Since 1999 I have been putting out a diagram “A Family Tree of Schema Languages for XML”. Here is version 7: I have redrawn it because it runs onto an A3 sheet.

The extra size has allowed me to make the lines less confusing and to add

* the complete set of ISO DSDL schema languages
* the ISO Topic Map set of constraint languages
* the RDF family of schema languages
* the newer and proposed schema-related languages
* some misc older languages, or languages that didn’t fit
* a new section for other languages
* more of the schema languages that I invented during my time at Academia Sinica, in fine print


SchemaFamilyTree-small.png

Here is a higher resolution version.

A PDF is available for download here.

Apart from Schematron, my languages had little direct impact, but I pushed the ideas in them to other places, such as RELAX NG allowing attributes in content models: it is obviously vanity for me to put these in, on the other hand, hey it is my diagram and I am proud to have been the first with several ideas, even if they were too badly expressed to take hold. One of the really nice thing at the moment is watching many of these ideas crop up, as far as I know independently, in other languages.

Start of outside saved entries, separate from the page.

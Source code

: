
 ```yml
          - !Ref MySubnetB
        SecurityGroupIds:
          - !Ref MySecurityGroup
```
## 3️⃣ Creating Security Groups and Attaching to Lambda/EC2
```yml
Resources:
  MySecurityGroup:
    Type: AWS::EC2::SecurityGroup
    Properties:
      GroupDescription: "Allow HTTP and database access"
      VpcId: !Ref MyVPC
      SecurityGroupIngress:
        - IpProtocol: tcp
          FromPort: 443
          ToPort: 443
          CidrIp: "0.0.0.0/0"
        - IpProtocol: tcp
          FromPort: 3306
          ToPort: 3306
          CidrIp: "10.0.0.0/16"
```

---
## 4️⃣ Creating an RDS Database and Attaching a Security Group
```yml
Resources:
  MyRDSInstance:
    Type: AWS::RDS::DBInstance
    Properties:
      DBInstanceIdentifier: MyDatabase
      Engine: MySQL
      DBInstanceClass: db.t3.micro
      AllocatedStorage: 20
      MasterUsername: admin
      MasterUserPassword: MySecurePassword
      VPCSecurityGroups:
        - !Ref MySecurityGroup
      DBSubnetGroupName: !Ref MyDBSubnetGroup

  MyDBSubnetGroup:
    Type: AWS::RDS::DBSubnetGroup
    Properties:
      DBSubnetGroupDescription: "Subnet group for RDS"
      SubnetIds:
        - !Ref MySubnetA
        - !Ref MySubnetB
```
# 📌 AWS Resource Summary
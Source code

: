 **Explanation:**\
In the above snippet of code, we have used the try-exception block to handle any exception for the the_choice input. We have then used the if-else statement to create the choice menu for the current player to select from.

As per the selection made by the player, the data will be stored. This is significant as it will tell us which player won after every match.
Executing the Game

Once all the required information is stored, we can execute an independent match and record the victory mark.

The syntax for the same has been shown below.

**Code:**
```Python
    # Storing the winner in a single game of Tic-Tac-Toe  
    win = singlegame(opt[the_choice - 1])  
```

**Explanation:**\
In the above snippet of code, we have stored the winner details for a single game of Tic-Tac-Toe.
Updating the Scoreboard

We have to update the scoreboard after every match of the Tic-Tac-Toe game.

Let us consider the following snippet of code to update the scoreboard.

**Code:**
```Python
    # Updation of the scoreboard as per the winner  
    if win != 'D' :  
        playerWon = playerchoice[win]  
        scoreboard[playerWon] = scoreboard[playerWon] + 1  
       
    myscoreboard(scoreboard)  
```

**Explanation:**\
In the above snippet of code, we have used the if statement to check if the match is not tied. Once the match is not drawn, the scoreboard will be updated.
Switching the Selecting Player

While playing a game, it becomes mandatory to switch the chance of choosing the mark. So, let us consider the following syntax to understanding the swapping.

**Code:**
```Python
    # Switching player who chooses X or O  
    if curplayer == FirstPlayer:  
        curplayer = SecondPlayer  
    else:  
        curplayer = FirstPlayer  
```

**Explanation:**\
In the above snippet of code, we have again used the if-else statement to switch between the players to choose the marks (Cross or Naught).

In particular, I think we are coming to see more that the ability to bind elements to declarations and to link by type should have been a more general purpose layer logically prior to schemas. This is something that I argued at WWW7 in 1998, against the push to go ahead with XML Schemas without this kind of layer. When each layer provides mechanisms to then add subsequent layers, and competition between alternative technologies for the same layer, we get life. Several of the newer languages have the idea of a schema as a way to declare (and check) links to properties rather than just being a recipe.

Another interesting feature from the diagram is that Schema languages are broadening: not just to include topic or semantic schemas, but also to include the specifications for the results of validation: my SVRL and EARL are examples.